● Task item
Would you restate every entry below word for word? Leave out the pictures.
-- Provided records follows --
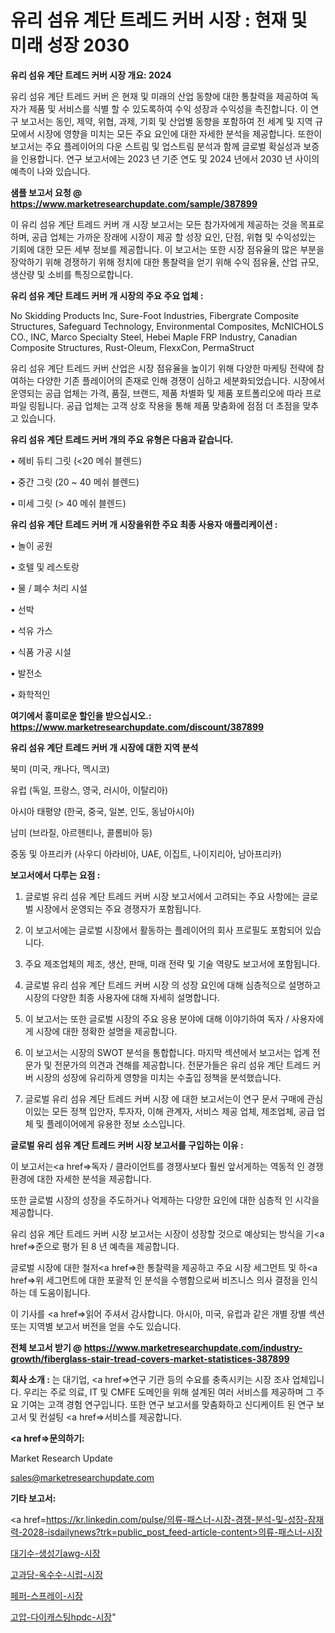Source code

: # 유리 섬유 계단 트레드 커버 시장 : 현재 및 미래 성장 2030

<strong>유리 섬유 계단 트레드 커버 시장 개요: 2024</strong>

유리 섬유 계단 트레드 커버 은 현재 및 미래의 산업 동향에 대한 통찰력을 제공하여 독자가 제품 및 서비스를 식별 할 수 있도록하여 수익 성장과 수익성을 촉진합니다. 이 연구 보고서는 동인, 제약, 위협, 과제, 기회 및 산업별 동향을 포함하여 전 세계 및 지역 규모에서 시장에 영향을 미치는 모든 주요 요인에 대한 자세한 분석을 제공합니다. 또한이 보고서는 주요 플레이어의 다운 스트림 및 업스트림 분석과 함께 글로벌 확실성과 보증을 인용합니다. 연구 보고서에는 2023 년 기준 연도 및 2024 년에서 2030 년 사이의 예측이 나와 있습니다.



<strong>샘플 보고서 요청 @ <a href=https://www.marketresearchupdate.com/sample/387899>https://www.marketresearchupdate.com/sample/387899</a></strong>

이 유리 섬유 계단 트레드 커버 개 시장 보고서는 모든 참가자에게 제공하는 것을 목표로하며, 공급 업체는 가까운 장래에 시장이 제공 할 성장 요인, 단점, 위협 및 수익성있는 기회에 대한 모든 세부 정보를 제공합니다. 이 보고서는 또한 시장 점유율의 많은 부분을 장악하기 위해 경쟁하기 위해 정치에 대한 통찰력을 얻기 위해 수익 점유율, 산업 규모, 생산량 및 소비를 특징으로합니다.



<strong>유리 섬유 계단 트레드 커버 개 시장의 주요 주요 업체 :</strong>

No Skidding Products Inc, Sure-Foot Industries, Fibergrate Composite Structures, Safeguard Technology, Environmental Composites, McNICHOLS CO., INC, Marco Specialty Steel, Hebei Maple FRP Industry, Canadian Composite Structures, Rust-Oleum, FlexxCon, PermaStruct

유리 섬유 계단 트레드 커버 산업은 시장 점유율을 높이기 위해 다양한 마케팅 전략에 참여하는 다양한 기존 플레이어의 존재로 인해 경쟁이 심하고 세분화되었습니다. 시장에서 운영되는 공급 업체는 가격, 품질, 브랜드, 제품 차별화 및 제품 포트폴리오에 따라 프로파일 링됩니다. 공급 업체는 고객 상호 작용을 통해 제품 맞춤화에 점점 더 초점을 맞추고 있습니다.



<strong>유리 섬유 계단 트레드 커버 개의 주요 유형은 다음과 같습니다.</strong>

• 헤비 듀티 그릿 (<20 메쉬 블렌드)

• 중간 그릿 (20 ~ 40 메쉬 블렌드)

• 미세 그릿 (> 40 메쉬 블렌드)



<strong>유리 섬유 계단 트레드 커버 개 시장을위한 주요 최종 사용자 애플리케이션 :</strong>

• 놀이 공원

• 호텔 및 레스토랑

• 물 / 폐수 처리 시설

• 선박

• 석유 가스

• 식품 가공 시설

• 발전소

• 화학적인



<strong>여기에서 흥미로운 할인을 받으십시오.: <a href=https://www.marketresearchupdate.com/discount/387899>https://www.marketresearchupdate.com/discount/387899</a></strong>



<strong>유리 섬유 계단 트레드 커버 개 시장에 대한 지역 분석</strong>

북미 (미국, 캐나다, 멕시코)

유럽 (독일, 프랑스, 영국, 러시아, 이탈리아)

아시아 태평양 (한국, 중국, 일본, 인도, 동남아시아)

남미 (브라질, 아르헨티나, 콜롬비아 등)

중동 및 아프리카 (사우디 아라비아, UAE, 이집트, 나이지리아, 남아프리카)



<strong>보고서에서 다루는 요점 :</strong>

1. 글로벌 유리 섬유 계단 트레드 커버 시장 보고서에서 고려되는 주요 사항에는 글로벌 시장에서 운영되는 주요 경쟁자가 포함됩니다.

2. 이 보고서에는 글로벌 시장에서 활동하는 플레이어의 회사 프로필도 포함되어 있습니다.

3. 주요 제조업체의 제조, 생산, 판매, 미래 전략 및 기술 역량도 보고서에 포함됩니다.

4. 글로벌 유리 섬유 계단 트레드 커버 시장 의 성장 요인에 대해 심층적으로 설명하고 시장의 다양한 최종 사용자에 대해 자세히 설명합니다.

5. 이 보고서는 또한 글로벌 시장의 주요 응용 분야에 대해 이야기하여 독자 / 사용자에게 시장에 대한 정확한 설명을 제공합니다.

6. 이 보고서는 시장의 SWOT 분석을 통합합니다. 마지막 섹션에서 보고서는 업계 전문가 및 전문가의 의견과 견해를 제공합니다. 전문가들은 유리 섬유 계단 트레드 커버 시장의 성장에 유리하게 영향을 미치는 수출입 정책을 분석했습니다.

7. 글로벌 유리 섬유 계단 트레드 커버 시장 에 대한 보고서는이 연구 문서 구매에 관심이있는 모든 정책 입안자, 투자자, 이해 관계자, 서비스 제공 업체, 제조업체, 공급 업체 및 플레이어에게 유용한 정보 소스입니다.



<strong>글로벌 유리 섬유 계단 트레드 커버 시장 보고서를 구입하는 이유 :</strong>

이 보고서는<a href=>독자 / 클</a>라이언트를 경쟁사보다 훨씬 앞서게하는 역동적 인 경쟁 환경에 대한 자세한 분석을 제공합니다.

또한 글로벌 시장의 성장을 주도하거나 억제하는 다양한 요인에 대한 심층적 인 시각을 제공합니다.

유리 섬유 계단 트레드 커버 시장 보고서는 시장이 성장할 것으로 예상되는 방식을 기<a href=>준으로</a> 평가 된 8 년 예측을 제공합니다.

글로벌 시장에 대한 철저<a href=>한 통찰력</a>을 제공하고 주요 시장 세그먼트 및 하<a href=>위 세그</a>먼트에 대한 포괄적 인 분석을 수행함으로써 비즈니스 의사 결정을 인식하는 데 도움이됩니다.

이 기사를 <a href=>읽어 주</a>셔서 감사합니다. 아시아, 미국, 유럽과 같은 개별 장별 섹션 또는 지역별 보고서 버전을 얻을 수도 있습니다.



<strong>전체 보고서 받기 @ <a href=https://www.marketresearchupdate.com/industry-growth/fiberglass-stair-tread-covers-market-statistices-387899>https://www.marketresearchupdate.com/industry-growth/fiberglass-stair-tread-covers-market-statistices-387899</a></strong>



<strong>회사 소개 :</strong>
는 대기업, <a href=>연구 기</a>관 등의 수요를 충족시키는 시장 조사 업체입니다. 우리는 주로 의료, IT 및 CMFE 도메인을 위해 설계된 여러 서비스를 제공하며 그 주요 기여는 고객 경험 연구입니다. 또한 연구 보고서를 맞춤화하고 신디케이트 된 연구 보고서 및 컨설팅 <a href=>서비</a>스를 제공합니다.



<strong><a href=>문의하기:</a></strong>

Market Research Update

sales@marketresearchupdate.com



<strong>기타 보고서:</strong>

<a href=https://kr.linkedin.com/pulse/의류-패스너-시장-경쟁-분석-및-성장-잠재력-2028-isdailynews?trk=public_post_feed-article-content>의류-패스너-시장</a>

<a href=https://www.linkedin.com/pulse/대기수-생성기awg-시장-진입-전략-및-위험-평가2029년-analytics-alchemy-360-analysis/>대기수-생성기awg-시장</a>

<a href=https://www.linkedin.com/pulse/고과당-옥수수-시럽-시장-세분화-연구-및-목표-고객2029년-trendsetters-talk-360-analysis-ykhrf/>고과당-옥수수-시럽-시장</a>

<a href=https://www.linkedin.com/pulse/페퍼-스프레이-시장-경쟁-분석-및-성장-잠재력-2029-market-matrix-musings-analysis-6frxf/>페퍼-스프레이-시장</a>

<a href=https://www.linkedin.com/pulse/고압-다이캐스팅hpdc-시장-세분화-연구-및-목표-고객2030년-u41kf/>고압-다이캐스팅hpdc-시장</a>"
-- Provided records concluded --
● The answer
Source code

: # 유리 섬유 계단 트레드 커버 시장 : 현재 및 미래 성장 2030

<strong>유리 섬유 계단 트레드 커버 시장 개요: 2024</strong>

유리 섬유 계단 트레드 커버 은 현재 및 미래의 산업 동향에 대한 통찰력을 제공하여 독자가 제품 및 서비스를 식별 할 수 있도록하여 수익 성장과 수익성을 촉진합니다. 이 연구 보고서는 동인, 제약, 위협, 과제, 기회 및 산업별 동향을 포함하여 전 세계 및 지역 규모에서 시장에 영향을 미치는 모든 주요 요인에 대한 자세한 분석을 제공합니다. 또한이 보고서는 주요 플레이어의 다운 스트림 및 업스트림 분석과 함께 글로벌 확실성과 보증을 인용합니다. 연구 보고서에는 2023 년 기준 연도 및 2024 년에서 2030 년 사이의 예측이 나와 있습니다.



<strong>샘플 보고서 요청 @ <a href=https://www.marketresearchupdate.com/sample/387899>https://www.marketresearchupdate.com/sample/387899</a></strong>

이 유리 섬유 계단 트레드 커버 개 시장 보고서는 모든 참가자에게 제공하는 것을 목표로하며, 공급 업체는 가까운 장래에 시장이 제공 할 성장 요인, 단점, 위협 및 수익성있는 기회에 대한 모든 세부 정보를 제공합니다. 이 보고서는 또한 시장 점유율의 많은 부분을 장악하기 위해 경쟁하기 위해 정치에 대한 통찰력을 얻기 위해 수익 점유율, 산업 규모, 생산량 및 소비를 특징으로합니다.



<strong>유리 섬유 계단 트레드 커버 개 시장의 주요 주요 업체 :</strong>

No Skidding Products Inc, Sure-Foot Industries, Fibergrate Composite Structures, Safeguard Technology, Environmental Composites, McNICHOLS CO., INC, Marco Specialty Steel, Hebei Maple FRP Industry, Canadian Composite Structures, Rust-Oleum, FlexxCon, PermaStruct

유리 섬유 계단 트레드 커버 산업은 시장 점유율을 높이기 위해 다양한 마케팅 전략에 참여하는 다양한 기존 플레이어의 존재로 인해 경쟁이 심하고 세분화되었습니다. 시장에서 운영되는 공급 업체는 가격, 품질, 브랜드, 제품 차별화 및 제품 포트폴리오에 따라 프로파일 링됩니다. 공급 업체는 고객 상호 작용을 통해 제품 맞춤화에 점점 더 초점을 맞추고 있습니다.



<strong>유리 섬유 계단 트레드 커버 개의 주요 유형은 다음과 같습니다.</strong>

• 헤비 듀티 그릿 (<20 메쉬 블렌드)

• 중간 그릿 (20 ~ 40 메쉬 블렌드)

• 미세 그릿 (> 40 메쉬 블렌드)



<strong>유리 섬유 계단 트레드 커버 개 시장을위한 주요 최종 사용자 애플리케이션 :</strong>

• 놀이 공원

• 호텔 및 레스토랑

• 물 / 폐수 처리 시설

• 선박

• 석유 가스

• 식품 가공 시설

• 발전소

• 화학적인



<strong>여기에서 흥미로운 할인을 받으십시오.: <a href=https://www.marketresearchupdate.com/discount/387899>https://www.marketresearchupdate.com/discount/387899</a></strong>



<strong>유리 섬유 계단 트레드 커버 개 시장에 대한 지역 분석</strong>

북미 (미국, 캐나다, 멕시코)

유럽 (독일, 프랑스, 영국, 러시아, 이탈리아)

아시아 태평양 (한국, 중국, 일본, 인도, 동남아시아)

남미 (브라질, 아르헨티나, 콜롬비아 등)

중동 및 아프리카 (사우디 아라비아, UAE, 이집트, 나이지리아, 남아프리카)



<strong>보고서에서 다루는 요점 :</strong>

1. 글로벌 유리 섬유 계단 트레드 커버 시장 보고서에서 고려되는 주요 사항에는 글로벌 시장에서 운영되는 주요 경쟁자가 포함됩니다.

2. 이 보고서에는 글로벌 시장에서 활동하는 플레이어의 회사 프로필도 포함되어 있습니다.

3. 주요 제조업체의 제조, 생산, 판매, 미래 전략 및 기술 역량도 보고서에 포함됩니다.

4. 글로벌 유리 섬유 계단 트레드 커버 시장 의 성장 요인에 대해 심층적으로 설명하고 시장의 다양한 최종 사용자에 대해 자세히 설명합니다.

5. 이 보고서는 또한 글로벌 시장의 주요 응용 분야에 대해 이야기하여 독자 / 사용자에게 시장에 대한 정확한 설명을 제공합니다.

6. 이 보고서는 시장의 SWOT 분석을 통합합니다. 마지막 섹션에서 보고서는 업계 전문가 및 전문가의 의견과 견해를 제공합니다. 전문가들은 유리 섬유 계단 트레드 커버 시장의 성장에 유리하게 영향을 미치는 수출입 정책을 분석했습니다.

7. 글로벌 유리 섬유 계단 트레드 커버 시장 에 대한 보고서는이 연구 문서 구매에 관심이있는 모든 정책 입안자, 투자자, 이해 관계자, 서비스 제공 업체, 제조업체, 공급 업체 및 플레이어에게 유용한 정보 소스입니다.



<strong>글로벌 유리 섬유 계단 트레드 커버 시장 보고서를 구입하는 이유 :</strong>

이 보고서는<a href=>독자 / 클</a>라이언트를 경쟁사보다 훨씬 앞서게하는 역동적 인 경쟁 환경에 대한 자세한 분석을 제공합니다.

또한 글로벌 시장의 성장을 주도하거나 억제하는 다양한 요인에 대한 심층적 인 시각을 제공합니다.

유리 섬유 계단 트레드 커버 시장 보고서는 시장이 성장할 것으로 예상되는 방식을 기<a href=>준으로</a> 평가 된 8 년 예측을 제공합니다.

글로벌 시장에 대한 철저<a href=>한 통찰력</a>을 제공하고 주요 시장 세그먼트 및 하<a href=>위 세그</a>먼트에 대한 포괄적 인 분석을 수행함으로써 비즈니스 의사 결정을 인식하는 데 도움이됩니다.

이 기사를 <a href=>읽어 주</a>셔서 감사합니다. 아시아, 미국, 유럽과 같은 개별 장별 섹션 또는 지역별 보고서 버전을 얻을 수도 있습니다.



<strong>전체 보고서 받기 @ <a href=https://www.marketresearchupdate.com/industry-growth/fiberglass-stair-tread-covers-market-statistices-387899>https://www.marketresearchupdate.com/industry-growth/fiberglass-stair-tread-covers-market-statistices-387899</a></strong>



<strong>회사 소개 :</strong>
는 대기업, <a href=>연구 기</a>관 등의 수요를 충족시키는 시장 조사 업체입니다. 우리는 주로 의료, IT 및 CMFE 도메인을 위해 설계된 여러 서비스를 제공하며 그 주요 기여는 고객 경험 연구입니다. 또한 연구 보고서를 맞춤화하고 신디케이트 된 연구 보고서 및 컨설팅 <a href=>서비</a>스를 제공합니다.



<strong><a href=>문의하기:</a></strong>

Market Research Update

sales@marketresearchupdate.com



<strong>기타 보고서:</strong>

<a href=https://kr.linkedin.com/pulse/의류-패스너-시장-경쟁-분석-및-성장-잠재력-2028-isdailynews?trk=public_post_feed-article-content>의류-패스너-시장</a>

<a href=https://www.linkedin.com/pulse/대기수-생성기awg-시장-진입-전략-및-위험-평가2029년-analytics-alchemy-360-analysis/>대기수-생성기awg-시장</a>

<a href=https://www.linkedin.com/pulse/고과당-옥수수-시럽-시장-세분화-연구-및-목표-고객2029년-trendsetters-talk-360-analysis-ykhrf/>고과당-옥수수-시럽-시장</a>

<a href=https://www.linkedin.com/pulse/페퍼-스프레이-시장-경쟁-분석-및-성장-잠재력-2029-market-matrix-musings-analysis-6frxf/>페퍼-스프레이-시장</a>

<a href=https://www.linkedin.com/pulse/고압-다이캐스팅hpdc-시장-세분화-연구-및-목표-고객2030년-u41kf/>고압-다이캐스팅hpdc-시장</a>"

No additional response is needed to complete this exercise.